The Peabody Trust has been forced to rethink its repairs and maintenance system.
The troubled registered social landlord has closed down the £3.15m fund to which its 36 local estate offices had access in order to carry out repairs. The funds have been moved to its centralised repairs service, Peabody Maintenance Partnership.

The move, intended to increase efficiency, emerged just a week after the trust was awarded an amber light in the Housing Corporation's traffic light assessment of its financial viability and follows revelations of cost overruns on the RSL's flagship BedZed scheme (HT 9 January 2004, page 7).

The trust also laid off 51 staff in December in an attempt to refocus its efforts around meeting the decent homes target.

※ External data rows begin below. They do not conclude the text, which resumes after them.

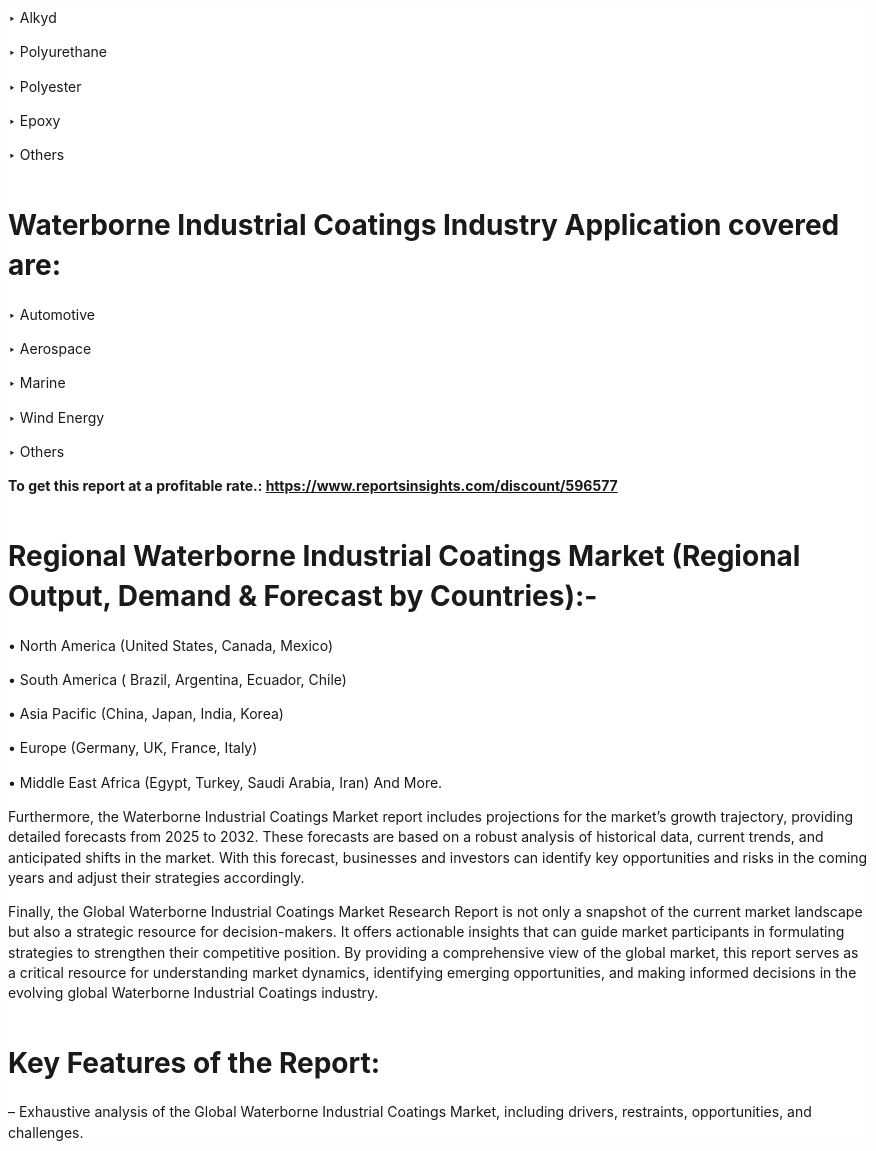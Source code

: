 ‣ Alkyd

‣ Polyurethane

‣ Polyester

‣ Epoxy

‣ Others

# <strong>Waterborne Industrial Coatings Industry Application covered are:</strong>

‣ Automotive

‣  Aerospace

‣  Marine

‣  Wind Energy

‣  Others

<strong>To get this report at a profitable rate.: <a href=https://www.reportsinsights.com/discount/596577>https://www.reportsinsights.com/discount/596577</a></strong>

# <strong>Regional Waterborne Industrial Coatings Market (Regional Output, Demand &amp; Forecast by Countries):-</strong>

• North America (United States, Canada, Mexico)

• South America ( Brazil, Argentina, Ecuador, Chile)

• Asia Pacific (China, Japan, India, Korea)

• Europe (Germany, UK, France, Italy)

• Middle East Africa (Egypt, Turkey, Saudi Arabia, Iran) And More.

Furthermore, the Waterborne Industrial Coatings Market report includes projections for the market’s growth trajectory, providing detailed forecasts from 2025 to 2032. These forecasts are based on a robust analysis of historical data, current trends, and anticipated shifts in the market. With this forecast, businesses and investors can identify key opportunities and risks in the coming years and adjust their strategies accordingly.

Finally, the Global Waterborne Industrial Coatings Market Research Report is not only a snapshot of the current market landscape but also a strategic resource for decision-makers. It offers actionable insights that can guide market participants in formulating strategies to strengthen their competitive position. By providing a comprehensive view of the global market, this report serves as a critical resource for understanding market dynamics, identifying emerging opportunities, and making informed decisions in the evolving global Waterborne Industrial Coatings industry.

# <strong>Key Features of the Report:</strong>

– Exhaustive analysis of the Global Waterborne Industrial Coatings Market, including drivers, restraints, opportunities, and challenges.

The reshuffle of the maintenance fund came amid disquiet among staff at the changes made within the RSL, particularly its decision to close five estate offices – Croydon, Vanguard Street, Tottenham, Fort Street and Herbrand Street.

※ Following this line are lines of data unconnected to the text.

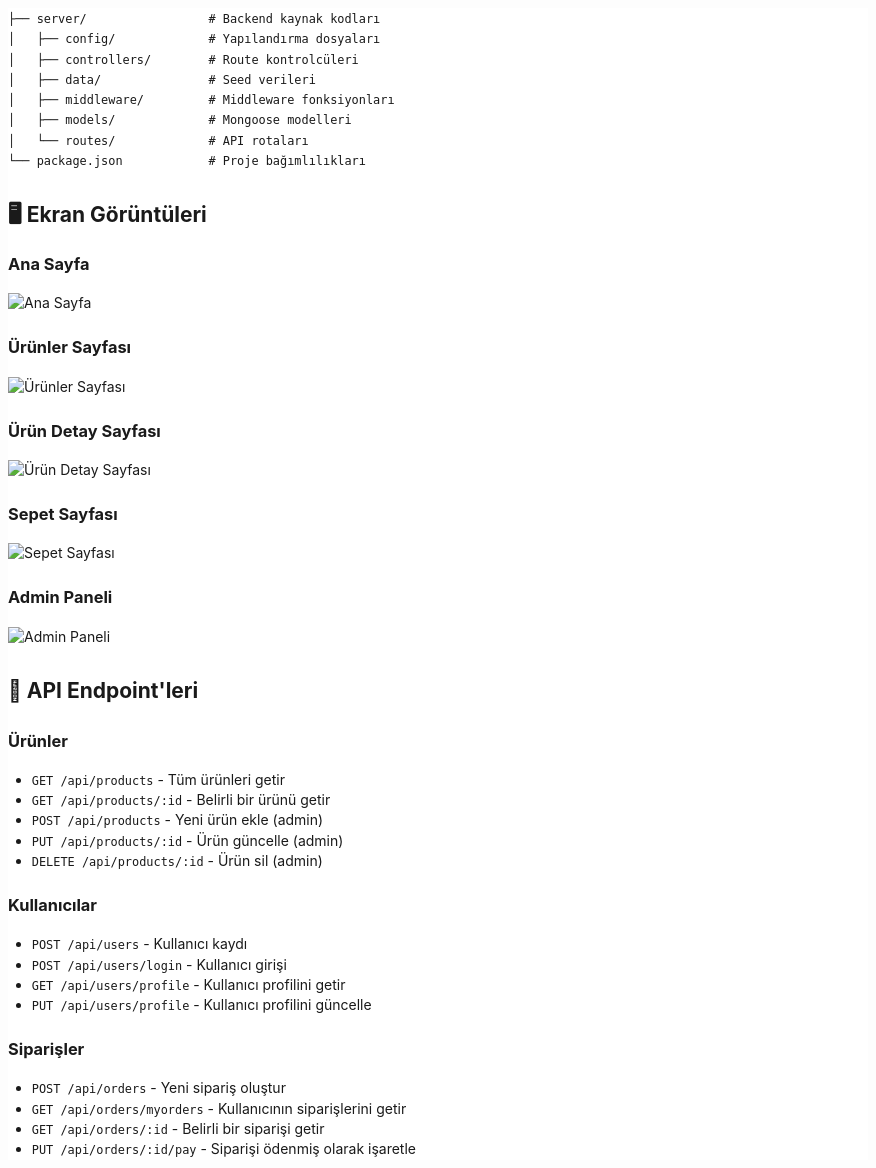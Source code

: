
 ```
├── server/                 # Backend kaynak kodları
│   ├── config/             # Yapılandırma dosyaları
│   ├── controllers/        # Route kontrolcüleri
│   ├── data/               # Seed verileri
│   ├── middleware/         # Middleware fonksiyonları
│   ├── models/             # Mongoose modelleri
│   └── routes/             # API rotaları
└── package.json            # Proje bağımlılıkları
```

## 🖥️ Ekran Görüntüleri

### Ana Sayfa
![Ana Sayfa](./screenshots/homepage.png)

### Ürünler Sayfası
![Ürünler Sayfası](./screenshots/products.png)

### Ürün Detay Sayfası
![Ürün Detay Sayfası](./screenshots/product-detail.png)

### Sepet Sayfası
![Sepet Sayfası](./screenshots/cart.png)

### Admin Paneli
![Admin Paneli](./screenshots/admin-dashboard.png)

## 🔧 API Endpoint'leri

### Ürünler
- `GET /api/products` - Tüm ürünleri getir
- `GET /api/products/:id` - Belirli bir ürünü getir
- `POST /api/products` - Yeni ürün ekle (admin)
- `PUT /api/products/:id` - Ürün güncelle (admin)
- `DELETE /api/products/:id` - Ürün sil (admin)

### Kullanıcılar
- `POST /api/users` - Kullanıcı kaydı
- `POST /api/users/login` - Kullanıcı girişi
- `GET /api/users/profile` - Kullanıcı profilini getir
- `PUT /api/users/profile` - Kullanıcı profilini güncelle

### Siparişler
- `POST /api/orders` - Yeni sipariş oluştur
- `GET /api/orders/myorders` - Kullanıcının siparişlerini getir
- `GET /api/orders/:id` - Belirli bir siparişi getir
- `PUT /api/orders/:id/pay` - Siparişi ödenmiş olarak işaretle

Tenants were informed of the closures on 6 February and told they were a pilot scheme.

Sally Harvey, Peabody's interim director of operations, said: "In order to offer an improved service to residents we are piloting, on a small number of estates, the centralisation of repair reporting.

"This will free up estate staff to focus on other important areas of service delivery and, at the same time, connect the tenant directly to staff who are responsible for managing and completing repairs."

But an insider claimed the changes were an attempt to cut down on the money Peabody spends on emergency repairs.

We’ve all lost faith in Peabody. There’s absolutely no sense of satisfaction in our jobs

Peabody Trust staff member

The source said: "There is no money for repairs in the company – all repairs, except emergency, are being passed on to programmed maintenance, which means they will be done at some point in the next year. They are disappearing into a black hole."

He said the system was stopping him from delivering a proper service to tenants, who were "in uproar".

Among staff, he said: "Morale is very low. We've lost all faith in Peabody. We all thought we were working for a number-one organisation but now there's absolutely no sense of satisfaction in our jobs.

"Management are stopping us from doing what we want to do."

A spokesperson for Peabody, however, said the trust had £900,000 left to spend on repairs and that the maintenance partnership had changed the priority of only 5% of repair jobs.

"Organisational change can be difficult. We are doing our best to inform staff of the reasons for the changes and how they will be affected," she added.